"""
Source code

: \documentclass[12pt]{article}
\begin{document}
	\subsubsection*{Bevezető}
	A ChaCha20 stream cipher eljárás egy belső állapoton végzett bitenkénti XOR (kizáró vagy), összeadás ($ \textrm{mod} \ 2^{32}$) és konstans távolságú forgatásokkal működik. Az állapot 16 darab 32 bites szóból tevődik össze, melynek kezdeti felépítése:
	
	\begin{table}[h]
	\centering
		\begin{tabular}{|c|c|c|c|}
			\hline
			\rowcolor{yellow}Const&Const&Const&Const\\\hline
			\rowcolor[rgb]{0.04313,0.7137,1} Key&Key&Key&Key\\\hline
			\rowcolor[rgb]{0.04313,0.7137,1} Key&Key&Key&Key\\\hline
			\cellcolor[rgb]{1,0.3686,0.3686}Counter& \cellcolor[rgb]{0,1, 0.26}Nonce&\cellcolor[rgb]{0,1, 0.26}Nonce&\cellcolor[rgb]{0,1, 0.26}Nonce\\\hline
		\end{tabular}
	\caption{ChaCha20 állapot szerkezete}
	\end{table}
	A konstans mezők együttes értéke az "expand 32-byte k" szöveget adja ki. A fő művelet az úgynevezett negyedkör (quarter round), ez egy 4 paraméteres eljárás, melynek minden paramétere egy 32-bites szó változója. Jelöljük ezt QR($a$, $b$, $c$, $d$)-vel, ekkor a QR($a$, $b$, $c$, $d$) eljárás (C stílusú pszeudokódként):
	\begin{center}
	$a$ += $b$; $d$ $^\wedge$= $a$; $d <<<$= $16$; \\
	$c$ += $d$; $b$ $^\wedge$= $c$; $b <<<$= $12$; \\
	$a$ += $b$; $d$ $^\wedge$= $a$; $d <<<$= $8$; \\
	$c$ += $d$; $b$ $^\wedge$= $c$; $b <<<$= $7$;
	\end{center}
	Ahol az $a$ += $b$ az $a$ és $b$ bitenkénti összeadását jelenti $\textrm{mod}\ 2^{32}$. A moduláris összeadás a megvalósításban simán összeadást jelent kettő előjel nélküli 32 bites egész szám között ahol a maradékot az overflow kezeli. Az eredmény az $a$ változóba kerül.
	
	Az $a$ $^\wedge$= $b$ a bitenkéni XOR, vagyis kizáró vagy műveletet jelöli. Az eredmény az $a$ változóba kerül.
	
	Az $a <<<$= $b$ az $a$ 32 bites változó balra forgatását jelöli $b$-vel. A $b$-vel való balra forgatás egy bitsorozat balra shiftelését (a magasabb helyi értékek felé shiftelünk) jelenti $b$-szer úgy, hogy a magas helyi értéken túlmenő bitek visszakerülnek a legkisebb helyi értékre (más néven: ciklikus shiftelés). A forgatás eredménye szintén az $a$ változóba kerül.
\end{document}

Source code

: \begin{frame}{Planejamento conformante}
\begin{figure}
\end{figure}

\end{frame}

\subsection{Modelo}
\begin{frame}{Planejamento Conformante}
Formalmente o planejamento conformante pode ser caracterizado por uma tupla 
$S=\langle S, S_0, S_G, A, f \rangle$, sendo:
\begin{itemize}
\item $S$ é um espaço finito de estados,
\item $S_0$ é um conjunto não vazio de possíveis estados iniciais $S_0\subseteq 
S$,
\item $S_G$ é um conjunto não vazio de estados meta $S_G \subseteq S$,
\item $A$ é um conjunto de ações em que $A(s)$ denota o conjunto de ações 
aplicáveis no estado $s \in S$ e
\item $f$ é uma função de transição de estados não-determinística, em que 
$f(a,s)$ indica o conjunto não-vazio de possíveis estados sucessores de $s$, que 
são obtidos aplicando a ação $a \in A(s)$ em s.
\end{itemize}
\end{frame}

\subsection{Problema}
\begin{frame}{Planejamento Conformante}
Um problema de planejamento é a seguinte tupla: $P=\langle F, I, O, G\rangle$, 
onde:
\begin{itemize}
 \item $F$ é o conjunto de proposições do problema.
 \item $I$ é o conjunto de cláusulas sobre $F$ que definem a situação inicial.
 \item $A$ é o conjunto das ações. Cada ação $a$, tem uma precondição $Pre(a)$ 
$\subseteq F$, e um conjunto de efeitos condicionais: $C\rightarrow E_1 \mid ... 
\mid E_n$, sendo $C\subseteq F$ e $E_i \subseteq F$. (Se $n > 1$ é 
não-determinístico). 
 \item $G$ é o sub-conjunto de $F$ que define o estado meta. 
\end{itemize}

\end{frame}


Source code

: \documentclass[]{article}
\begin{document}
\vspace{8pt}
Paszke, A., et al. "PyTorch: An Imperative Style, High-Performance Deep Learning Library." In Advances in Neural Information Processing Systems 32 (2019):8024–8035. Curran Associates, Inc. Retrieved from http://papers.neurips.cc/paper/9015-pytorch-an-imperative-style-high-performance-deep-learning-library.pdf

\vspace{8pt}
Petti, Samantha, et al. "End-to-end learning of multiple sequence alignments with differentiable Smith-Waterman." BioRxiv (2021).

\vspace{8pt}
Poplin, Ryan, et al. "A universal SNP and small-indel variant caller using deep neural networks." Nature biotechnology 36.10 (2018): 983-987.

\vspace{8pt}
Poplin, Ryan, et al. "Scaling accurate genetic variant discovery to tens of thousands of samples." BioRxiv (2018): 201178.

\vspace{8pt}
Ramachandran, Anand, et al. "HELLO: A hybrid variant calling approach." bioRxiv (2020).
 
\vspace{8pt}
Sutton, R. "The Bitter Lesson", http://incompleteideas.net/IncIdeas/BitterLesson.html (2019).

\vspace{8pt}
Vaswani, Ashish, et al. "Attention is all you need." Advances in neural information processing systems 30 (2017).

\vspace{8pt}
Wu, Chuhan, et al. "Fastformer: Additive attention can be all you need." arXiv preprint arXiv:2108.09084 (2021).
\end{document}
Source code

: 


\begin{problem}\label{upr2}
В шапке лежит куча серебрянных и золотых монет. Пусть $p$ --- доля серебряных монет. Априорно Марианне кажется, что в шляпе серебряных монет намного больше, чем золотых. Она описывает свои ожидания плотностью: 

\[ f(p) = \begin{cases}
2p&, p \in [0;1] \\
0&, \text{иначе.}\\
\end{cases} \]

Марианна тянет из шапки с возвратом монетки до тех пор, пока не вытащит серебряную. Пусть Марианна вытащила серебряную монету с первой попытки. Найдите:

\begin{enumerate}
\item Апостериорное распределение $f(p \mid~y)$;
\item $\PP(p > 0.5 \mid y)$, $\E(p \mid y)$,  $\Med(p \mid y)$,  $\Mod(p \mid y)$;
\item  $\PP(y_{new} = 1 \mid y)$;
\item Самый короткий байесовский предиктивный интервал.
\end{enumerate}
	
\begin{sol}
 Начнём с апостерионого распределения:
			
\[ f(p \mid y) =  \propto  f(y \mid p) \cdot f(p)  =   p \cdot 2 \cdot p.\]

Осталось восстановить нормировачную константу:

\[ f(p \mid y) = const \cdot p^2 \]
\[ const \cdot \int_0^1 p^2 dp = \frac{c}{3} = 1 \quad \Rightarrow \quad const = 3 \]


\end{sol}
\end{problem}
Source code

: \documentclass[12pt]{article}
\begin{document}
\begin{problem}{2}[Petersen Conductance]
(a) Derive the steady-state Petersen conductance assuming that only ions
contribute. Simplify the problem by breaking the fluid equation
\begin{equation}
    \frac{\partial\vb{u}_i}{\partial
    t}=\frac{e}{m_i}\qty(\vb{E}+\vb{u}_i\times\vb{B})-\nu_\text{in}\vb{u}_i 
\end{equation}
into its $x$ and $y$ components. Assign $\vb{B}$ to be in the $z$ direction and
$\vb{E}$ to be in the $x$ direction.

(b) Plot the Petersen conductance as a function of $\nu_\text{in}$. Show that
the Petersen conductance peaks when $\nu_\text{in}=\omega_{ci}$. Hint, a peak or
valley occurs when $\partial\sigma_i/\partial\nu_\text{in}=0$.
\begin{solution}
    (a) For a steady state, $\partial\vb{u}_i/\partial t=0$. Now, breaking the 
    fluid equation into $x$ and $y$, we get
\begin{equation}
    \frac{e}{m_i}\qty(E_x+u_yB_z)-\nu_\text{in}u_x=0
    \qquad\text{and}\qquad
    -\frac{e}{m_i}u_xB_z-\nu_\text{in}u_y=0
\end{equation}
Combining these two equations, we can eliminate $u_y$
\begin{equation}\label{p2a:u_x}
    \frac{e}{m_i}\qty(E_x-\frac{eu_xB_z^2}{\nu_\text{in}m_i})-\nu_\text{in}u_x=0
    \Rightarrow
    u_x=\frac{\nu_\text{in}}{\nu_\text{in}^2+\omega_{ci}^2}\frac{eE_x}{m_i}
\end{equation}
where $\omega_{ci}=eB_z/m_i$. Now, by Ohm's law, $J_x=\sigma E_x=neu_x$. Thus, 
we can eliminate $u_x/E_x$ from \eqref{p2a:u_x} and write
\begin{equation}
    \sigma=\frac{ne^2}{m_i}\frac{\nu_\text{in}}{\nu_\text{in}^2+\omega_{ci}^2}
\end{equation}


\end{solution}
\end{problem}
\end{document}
"""
▶ [ACTIVITY] The string to find is "label"; copy every line of the listing that has it.

▶ [THE ANSWER]
\begin{problem}\label{upr2}
\begin{equation}\label{p2a:u_x}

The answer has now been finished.